╭─ MATERIAL SUPPLIED
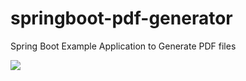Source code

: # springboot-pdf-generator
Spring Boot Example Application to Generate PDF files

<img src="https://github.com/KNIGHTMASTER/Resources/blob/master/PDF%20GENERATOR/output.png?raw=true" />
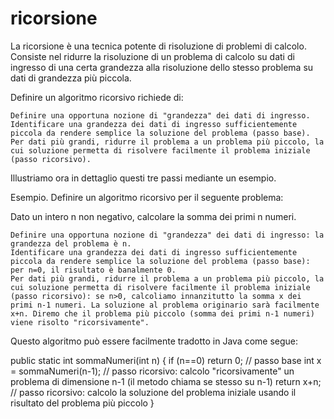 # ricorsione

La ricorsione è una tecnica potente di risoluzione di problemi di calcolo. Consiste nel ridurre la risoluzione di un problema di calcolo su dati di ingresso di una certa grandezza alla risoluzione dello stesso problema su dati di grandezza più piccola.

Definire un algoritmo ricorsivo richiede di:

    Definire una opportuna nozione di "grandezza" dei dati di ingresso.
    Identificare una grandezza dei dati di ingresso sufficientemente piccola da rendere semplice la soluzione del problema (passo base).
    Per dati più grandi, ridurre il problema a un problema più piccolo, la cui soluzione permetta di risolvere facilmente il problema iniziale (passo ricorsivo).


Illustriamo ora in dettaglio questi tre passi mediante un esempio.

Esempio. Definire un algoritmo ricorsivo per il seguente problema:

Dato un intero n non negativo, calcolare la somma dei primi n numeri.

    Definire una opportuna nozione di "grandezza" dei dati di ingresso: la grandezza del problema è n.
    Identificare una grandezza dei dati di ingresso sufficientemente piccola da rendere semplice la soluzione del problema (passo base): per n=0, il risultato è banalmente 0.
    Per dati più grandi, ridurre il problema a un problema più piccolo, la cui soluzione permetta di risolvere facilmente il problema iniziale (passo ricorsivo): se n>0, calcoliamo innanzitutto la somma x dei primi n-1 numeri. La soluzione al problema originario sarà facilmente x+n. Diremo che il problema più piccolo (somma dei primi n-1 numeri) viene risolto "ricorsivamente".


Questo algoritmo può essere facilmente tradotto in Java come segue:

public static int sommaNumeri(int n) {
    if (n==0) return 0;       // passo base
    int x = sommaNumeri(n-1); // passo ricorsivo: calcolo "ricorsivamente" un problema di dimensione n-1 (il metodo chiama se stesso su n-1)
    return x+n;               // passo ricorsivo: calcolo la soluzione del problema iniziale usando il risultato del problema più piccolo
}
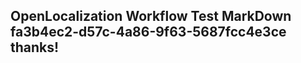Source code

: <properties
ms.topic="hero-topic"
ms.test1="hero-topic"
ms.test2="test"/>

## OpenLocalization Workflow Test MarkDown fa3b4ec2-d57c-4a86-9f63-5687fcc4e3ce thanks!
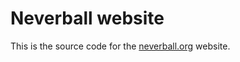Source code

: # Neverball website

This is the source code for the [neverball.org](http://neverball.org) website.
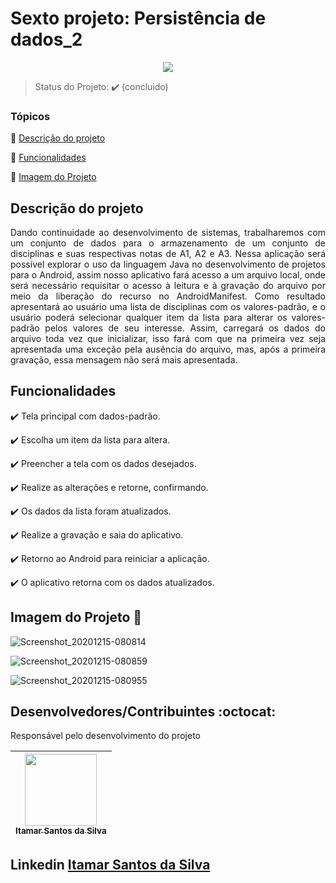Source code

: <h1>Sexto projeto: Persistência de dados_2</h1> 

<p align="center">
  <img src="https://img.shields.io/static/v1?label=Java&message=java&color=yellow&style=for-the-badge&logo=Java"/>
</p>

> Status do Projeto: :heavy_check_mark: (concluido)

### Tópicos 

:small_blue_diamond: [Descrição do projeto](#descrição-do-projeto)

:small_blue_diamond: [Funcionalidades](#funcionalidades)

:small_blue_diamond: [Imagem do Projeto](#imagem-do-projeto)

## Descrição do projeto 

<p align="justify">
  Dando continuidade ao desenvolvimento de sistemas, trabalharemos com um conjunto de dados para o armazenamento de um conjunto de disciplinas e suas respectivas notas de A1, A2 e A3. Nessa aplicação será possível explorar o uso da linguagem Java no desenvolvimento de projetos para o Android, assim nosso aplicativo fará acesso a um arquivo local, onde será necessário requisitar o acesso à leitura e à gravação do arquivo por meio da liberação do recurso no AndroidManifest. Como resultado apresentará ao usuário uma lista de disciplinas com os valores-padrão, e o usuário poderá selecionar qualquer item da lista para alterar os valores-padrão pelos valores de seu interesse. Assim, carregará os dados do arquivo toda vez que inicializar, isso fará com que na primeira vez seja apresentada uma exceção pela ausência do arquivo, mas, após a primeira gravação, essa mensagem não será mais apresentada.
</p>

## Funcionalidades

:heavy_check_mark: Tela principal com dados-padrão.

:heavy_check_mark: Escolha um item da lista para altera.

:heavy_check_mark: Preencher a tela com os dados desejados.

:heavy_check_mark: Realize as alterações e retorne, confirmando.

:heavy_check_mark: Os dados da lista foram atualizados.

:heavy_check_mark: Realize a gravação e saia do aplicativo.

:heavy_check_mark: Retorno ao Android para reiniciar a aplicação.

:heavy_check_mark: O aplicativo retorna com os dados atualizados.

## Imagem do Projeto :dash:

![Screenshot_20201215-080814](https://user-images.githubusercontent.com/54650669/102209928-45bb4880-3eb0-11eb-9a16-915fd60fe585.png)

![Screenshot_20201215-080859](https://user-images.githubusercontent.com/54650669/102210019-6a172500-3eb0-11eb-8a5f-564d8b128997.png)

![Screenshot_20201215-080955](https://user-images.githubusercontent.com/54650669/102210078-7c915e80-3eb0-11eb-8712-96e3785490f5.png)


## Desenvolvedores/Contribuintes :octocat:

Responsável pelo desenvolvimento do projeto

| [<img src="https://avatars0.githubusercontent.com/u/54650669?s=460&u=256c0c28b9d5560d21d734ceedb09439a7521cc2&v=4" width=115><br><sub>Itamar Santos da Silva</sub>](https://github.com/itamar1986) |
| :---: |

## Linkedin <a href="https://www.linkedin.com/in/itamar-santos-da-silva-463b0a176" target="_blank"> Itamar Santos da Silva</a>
╰─
ASSIGNMENT
Once the pictures are set aside, repeat the remaining data word for word.

SOLUTION TO THIS PROBLEM
Source code

: # springboot-pdf-generator
Spring Boot Example Application to Generate PDF files

<img src="https://github.com/KNIGHTMASTER/Resources/blob/master/PDF%20GENERATOR/output.png?raw=true" />
 # ricorsione

La ricorsione è una tecnica potente di risoluzione di problemi di calcolo. Consiste nel ridurre la risoluzione di un problema di calcolo su dati di ingresso di una certa grandezza alla risoluzione dello stesso problema su dati di grandezza più piccola.

Definire un algoritmo ricorsivo richiede di:

    Definire una opportuna nozione di "grandezza" dei dati di ingresso.
    Identificare una grandezza dei dati di ingresso sufficientemente piccola da rendere semplice la soluzione del problema (passo base).
    Per dati più grandi, ridurre il problema a un problema più piccolo, la cui soluzione permetta di risolvere facilmente il problema iniziale (passo ricorsivo).


Illustriamo ora in dettaglio questi tre passi mediante un esempio.

Esempio. Definire un algoritmo ricorsivo per il seguente problema:

Dato un intero n non negativo, calcolare la somma dei primi n numeri.

    Definire una opportuna nozione di "grandezza" dei dati di ingresso: la grandezza del problema è n.
    Identificare una grandezza dei dati di ingresso sufficientemente piccola da rendere semplice la soluzione del problema (passo base): per n=0, il risultato è banalmente 0.
    Per dati più grandi, ridurre il problema a un problema più piccolo, la cui soluzione permetta di risolvere facilmente il problema iniziale (passo ricorsivo): se n>0, calcoliamo innanzitutto la somma x dei primi n-1 numeri. La soluzione al problema originario sarà facilmente x+n. Diremo che il problema più piccolo (somma dei primi n-1 numeri) viene risolto "ricorsivamente".


Questo algoritmo può essere facilmente tradotto in Java come segue:

public static int sommaNumeri(int n) {
    if (n==0) return 0;       // passo base
    int x = sommaNumeri(n-1); // passo ricorsivo: calcolo "ricorsivamente" un problema di dimensione n-1 (il metodo chiama se stesso su n-1)
    return x+n;               // passo ricorsivo: calcolo la soluzione del problema iniziale usando il risultato del problema più piccolo
}
Source code

: <properties
ms.topic="hero-topic"
ms.test1="hero-topic"
ms.test2="test"/>

## OpenLocalization Workflow Test MarkDown fa3b4ec2-d57c-4a86-9f63-5687fcc4e3ce thanks!
Source code

: # Neverball website

This is the source code for the [neverball.org](http://neverball.org) website.
Source code

: <h1>Sexto projeto: Persistência de dados_2</h1> 

<p align="center">
  <img src="https://img.shields.io/static/v1?label=Java&message=java&color=yellow&style=for-the-badge&logo=Java"/>
</p>

> Status do Projeto: :heavy_check_mark: (concluido)

### Tópicos 

:small_blue_diamond: [Descrição do projeto](#descrição-do-projeto)

:small_blue_diamond: [Funcionalidades](#funcionalidades)

:small_blue_diamond: [Imagem do Projeto](#imagem-do-projeto)

## Descrição do projeto 

<p align="justify">
  Dando continuidade ao desenvolvimento de sistemas, trabalharemos com um conjunto de dados para o armazenamento de um conjunto de disciplinas e suas respectivas notas de A1, A2 e A3. Nessa aplicação será possível explorar o uso da linguagem Java no desenvolvimento de projetos para o Android, assim nosso aplicativo fará acesso a um arquivo local, onde será necessário requisitar o acesso à leitura e à gravação do arquivo por meio da liberação do recurso no AndroidManifest. Como resultado apresentará ao usuário uma lista de disciplinas com os valores-padrão, e o usuário poderá selecionar qualquer item da lista para alterar os valores-padrão pelos valores de seu interesse. Assim, carregará os dados do arquivo toda vez que inicializar, isso fará com que na primeira vez seja apresentada uma exceção pela ausência do arquivo, mas, após a primeira gravação, essa mensagem não será mais apresentada.
</p>

## Funcionalidades

:heavy_check_mark: Tela principal com dados-padrão.

:heavy_check_mark: Escolha um item da lista para altera.

:heavy_check_mark: Preencher a tela com os dados desejados.

:heavy_check_mark: Realize as alterações e retorne, confirmando.

:heavy_check_mark: Os dados da lista foram atualizados.

:heavy_check_mark: Realize a gravação e saia do aplicativo.

:heavy_check_mark: Retorno ao Android para reiniciar a aplicação.

:heavy_check_mark: O aplicativo retorna com os dados atualizados.

## Imagem do Projeto :dash:

![Screenshot_20201215-080814](https://user-images.githubusercontent.com/54650669/102209928-45bb4880-3eb0-11eb-9a16-915fd60fe585.png)

![Screenshot_20201215-080859](https://user-images.githubusercontent.com/54650669/102210019-6a172500-3eb0-11eb-8a5f-564d8b128997.png)

![Screenshot_20201215-080955](https://user-images.githubusercontent.com/54650669/102210078-7c915e80-3eb0-11eb-8712-96e3785490f5.png)


## Desenvolvedores/Contribuintes :octocat:

Responsável pelo desenvolvimento do projeto

| [<img src="https://avatars0.githubusercontent.com/u/54650669?s=460&u=256c0c28b9d5560d21d734ceedb09439a7521cc2&v=4" width=115><br><sub>Itamar Santos da Silva</sub>](https://github.com/itamar1986) |
| :---: |

## Linkedin <a href="https://www.linkedin.com/in/itamar-santos-da-silva-463b0a176" target="_blank"> Itamar Santos da Silva</a>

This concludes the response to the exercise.